Let’s analyze by order status.

In [None]:
df_orders['order_delivered_customer_dt'].explore.anomalies_by_categories(
    anomaly_type='missing'
    , pct_diff_threshold=-100
    , include_columns='order_status'
)

**Key Observations:**
- There are 8 orders with "delivered" status but missing delivery timestamps.

Let’s analyze by customer state.

In [None]:
df_orders['order_delivered_customer_dt'].explore.anomalies_by_categories(
    anomaly_type='missing'
    , include_columns='tmp_customer_state'
)

**Key Observations:**
- The difference in proportions is slightly higher in Rio de Janeiro.

Let’s examine these 8 delivered orders.

In [None]:
tmp_miss[lambda x: x.order_status == 'Delivered'].merge(df_payments, on='order_id', how='left')

**Key Observations:**  

- 7 out of 8 orders with missing order_delivered_customer_dt were paid via credit card, and 1 was paid via debit card.

Let’s analyze by average review score.

In [None]:
df_orders['order_delivered_customer_dt'].explore.anomalies_by_categories(
    anomaly_type='missing'
    , pct_diff_threshold=-100
    , include_columns='tmp_avg_reviews_score'
)

**Key Observations:**
- The difference in proportions is significantly higher for score 1. These orders were likely not delivered.
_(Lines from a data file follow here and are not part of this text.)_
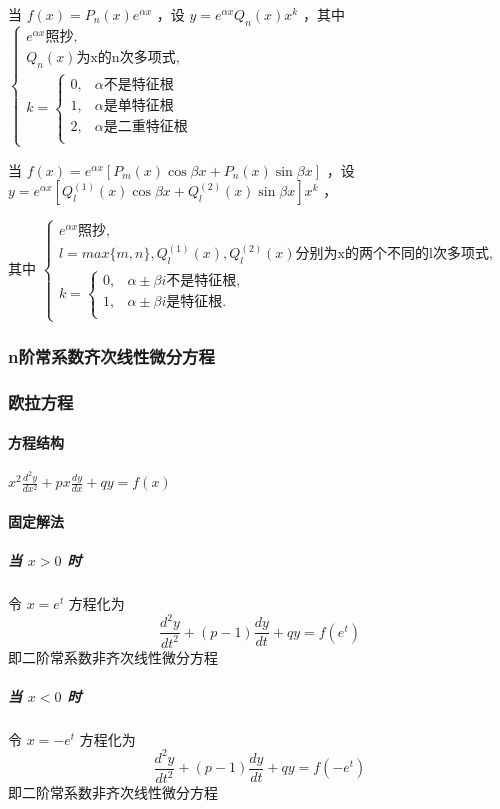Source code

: ﻿\documentclass[a4paper,12pt,UTF8]{ctexart}
\begin{document}
    当 \(f(x)=P_n(x)e^{\alpha x}\) ，设 \(y=e^{\alpha x}Q_n(x)x^k\) ，其中
    \(\begin{cases}
        e^{\alpha x}\text{照抄},\\
        Q_n(x)\text{为x的n次多项式},\\
        k=
        \begin{cases}
            0, &\alpha\text{不是特征根}\\
            1, &\alpha\text{是单特征根}\\
            2, &\alpha\text{是二重特征根}\\
        \end{cases} 
    \end{cases}\)
    
    当 \(f(x)=e^{\alpha x}\left[P_m(x)\cos \beta x + P_n(x)\sin \beta x\right]\) ，设 \(y=e^{\alpha x} \left[Q_l^{(1)}(x)\cos \beta x + Q_l^{(2)}(x)\sin \beta x\right]x^k\) ，
    
    其中
    \(\begin{cases}
        e^{\alpha x}\text{照抄},\\
        l=max\{m,n\},Q_l^{(1)}(x),Q_l^{(2)}(x)\text{分别为x的两个不同的l次多项式},\\
        k=
        \begin{cases}
            0, &\alpha\pm\beta i \text{不是特征根},\\
            1, &\alpha\pm\beta i \text{是特征根}.\\
        \end{cases} 
    \end{cases}\)

    \subsubsection{n阶常系数齐次线性微分方程}

    \subsubsection{欧拉方程}
    \paragraph{方程结构} \(x^{2}\frac{d^2y}{dx^2}+px\frac{dy}{dx}+qy=f(x)\)
    \paragraph{固定解法}
    \subparagraph{当 \(x>0\) 时} 令 \(x=e^t\) 方程化为 \[\frac{d^2y}{dt^2}+(p-1)\frac{dy}{dt}+qy=f(e^t)\] 即二阶常系数非齐次线性微分方程
    \subparagraph{当 \(x<0\) 时} 令 \(x=-e^t\) 方程化为 \[\frac{d^2y}{dt^2}+(p-1)\frac{dy}{dt}+qy=f(-e^t)\] 即二阶常系数非齐次线性微分方程
\end{document}
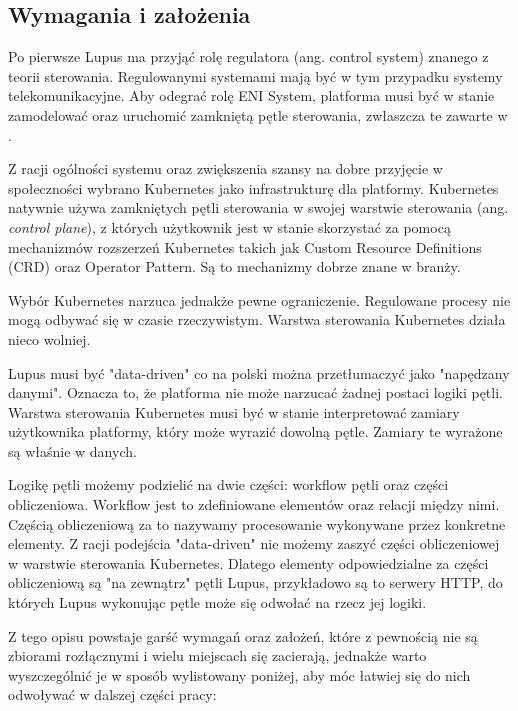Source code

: \subsection{Wymagania i założenia}

Po pierwsze Lupus ma przyjąć rolę regulatora (ang. {control system}) znanego z teorii sterowania. Regulowanymi systemami mają być w tym przypadku systemy telekomunikacyjne. Aby odegrać rolę ENI System, platforma musi być w stanie zamodelować oraz uruchomić  zamkniętą pętle sterowania, zwłaszcza te zawarte w \cite{enioverview}. 

Z racji ogólności systemu oraz zwiększenia szansy na dobre przyjęcie w społeczności wybrano Kubernetes jako infrastrukturę dla platformy. Kubernetes natywnie używa zamkniętych pętli sterowania w swojej warstwie sterowania (ang. \textit{control plane}), z których użytkownik jest w stanie skorzystać za pomocą mechanizmów rozszerzeń Kubernetes takich jak Custom Resource Definitions (CRD) oraz Operator Pattern. Są to mechanizmy dobrze znane w branży. 

Wybór Kubernetes narzuca jednakże pewne ograniczenie. Regulowane procesy nie mogą odbywać się w czasie rzeczywistym. Warstwa sterowania Kubernetes działa nieco wolniej. 

Lupus musi być "data-driven" co na polski można przetłumaczyć jako "napędzany danymi". Oznacza to, że platforma nie może narzucać żadnej postaci logiki pętli. Warstwa sterowania Kubernetes musi być w stanie interpretować zamiary użytkownika platformy, który może wyrazić dowolną pętle. Zamiary te wyrażone są właśnie w danych. 

Logikę pętli możemy podzielić na dwie części: workflow pętli oraz części obliczeniowa. Workflow jest to zdefiniowane elementów oraz relacji między nimi. Częścią obliczeniową za to nazywamy procesowanie wykonywane przez konkretne elementy. Z racji podejścia "data-driven" nie możemy zaszyć części obliczeniowej w warstwie sterowania Kubernetes. Dlatego elementy odpowiedzialne za części obliczeniową są "na zewnątrz" pętli Lupus, przykładowo są to serwery HTTP, do których Lupus wykonując pętle może się odwołać na rzecz jej logiki.

Z tego opisu powstaje garść wymagań oraz założeń, które z pewnością nie są zbiorami rozłącznymi i wielu miejscach się zacierają, jednakże warto wyszczególnić je w sposób wylistowany poniżej, aby móc łatwiej się do nich odwoływać w dalszej części pracy:

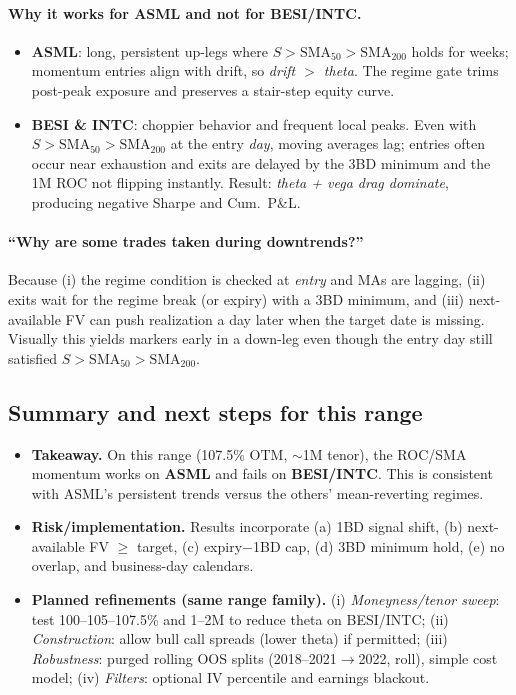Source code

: \documentclass[12pt,a4paper]{report}
\begin{document}
\paragraph{Why it works for ASML and not for BESI/INTC.}
\begin{itemize}\itemsep2pt
  \item \textbf{ASML}: long, persistent up-legs where $S>\mathrm{SMA}_{50}>\mathrm{SMA}_{200}$ holds for weeks; momentum entries align with drift, so \emph{drift $>$ theta}. The regime gate trims post-peak exposure and preserves a stair-step equity curve.
  \item \textbf{BESI \& INTC}: choppier behavior and frequent local peaks. Even with $S>\mathrm{SMA}_{50}>\mathrm{SMA}_{200}$ at the entry \emph{day}, moving averages lag; entries often occur near exhaustion and exits are delayed by the 3BD minimum and the 1M ROC not flipping instantly. Result: \emph{theta + vega drag dominate}, producing negative Sharpe and Cum.\ P\&L.
\end{itemize}

\paragraph{“Why are some trades taken during downtrends?”}
Because (i) the regime condition is checked at \emph{entry} and MAs are lagging, (ii) exits wait for the regime break (or expiry) with a 3BD minimum, and (iii) next-available FV can push realization a day later when the target date is missing. Visually this yields markers early in a down-leg even though the entry day still satisfied $S>\mathrm{SMA}_{50}>\mathrm{SMA}_{200}$.

\subsection{Summary and next steps for this range}
\begin{itemize}\itemsep2pt
  \item \textbf{Takeaway.} On this range (107.5\% OTM, $\sim$1M tenor), the ROC/SMA momentum works on \textbf{ASML} and fails on \textbf{BESI/INTC}. This is consistent with ASML’s persistent trends versus the others’ mean-reverting regimes.
  \item \textbf{Risk/implementation.} Results incorporate (a) 1BD signal shift, (b) next-available FV $\ge$ target, (c) expiry$-$1BD cap, (d) 3BD minimum hold, (e) no overlap, and business-day calendars.
  \item \textbf{Planned refinements (same range family).} 
        (i) \emph{Moneyness/tenor sweep}: test 100–105–107.5\% and 1–2M to reduce theta on BESI/INTC; 
        (ii) \emph{Construction}: allow bull call spreads (lower theta) if permitted; 
        (iii) \emph{Robustness}: purged rolling OOS splits (2018–2021$\rightarrow$2022, roll), simple cost model; 
        (iv) \emph{Filters}: optional IV percentile and earnings blackout.
\end{itemize}
\end{document}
Let’s examine a word cloud from review messages.

In [None]:
tmp_miss = tmp_miss.merge(df_reviews, on='order_id', how='left')

In [None]:
tmp_miss.viz.wordcloud('review_comment_message')

**Key Observations:**  

- Many words relate to delivery.

Let’s analyze the sentiment of the text.

In [None]:
tmp_miss.analysis.sentiment('review_comment_message')

**Key Observations:**  

- Negative reviews outnumber positive ones, and the boxplot body lies mostly below 0.

Let’s randomly sample 20 review comments.  
We’ll repeat this several times.

In [None]:
messages = (
    tmp_miss['review_comment_message']
    .dropna()
    .sample(20)
    .tolist()
)
display(messages)

**Key Observations:**

- Based on review messages, some orders were not delivered, but this is less frequent than with missing payment approval or carrier handover timestamps.
- Many messages confirm order receipt. Thus, these orders cannot be assumed canceled.

In [None]:
del tmp_miss

### Anomalies in Order Status

We have many orders with statuses other than "delivered." This is unusual. Let's investigate this.

Let's examine by status.

In [None]:
df_orders.order_status.value_counts()  

Let’s look at missing values in the timestamps by order status.

In [None]:
columns = [
    "order_status",
    "order_purchase_dt",
    "order_approved_dt",
    "order_delivered_carrier_dt",
    "order_delivered_customer_dt",
    "order_estimated_delivery_dt",
]
(
    df_orders[columns].pivot_table(
        index='order_status',
        aggfunc=lambda x: x.isna().sum(),
        observed=True,
    )
    .reset_index()
    [columns]
)

Let’s look at the number of orders without the delivered status over time.

In [None]:
labels = dict(
    order_purchase_dt = 'Date',
    order_id = 'Number of Orders', 
    order_status = 'Order Status', 
)
df_orders[lambda x: x.order_status != 'Delivered'].viz.line(
    x='order_purchase_dt',
    y='order_id',
    color='order_status',
    agg_func='nunique',
    freq='ME',
    labels=labels,
    markers=True,
    title='Number of Orders without Delivered Status by Month and Order Status',   
)

**Key Observations:**  

- In March and April 2018, there was a sharp spike in orders stuck in the "shipped" status.
- In February and August 2018, there were spikes in the "canceled" status.
- In November 2017, there was a spike in the "unavailable" status. This month included Black Friday.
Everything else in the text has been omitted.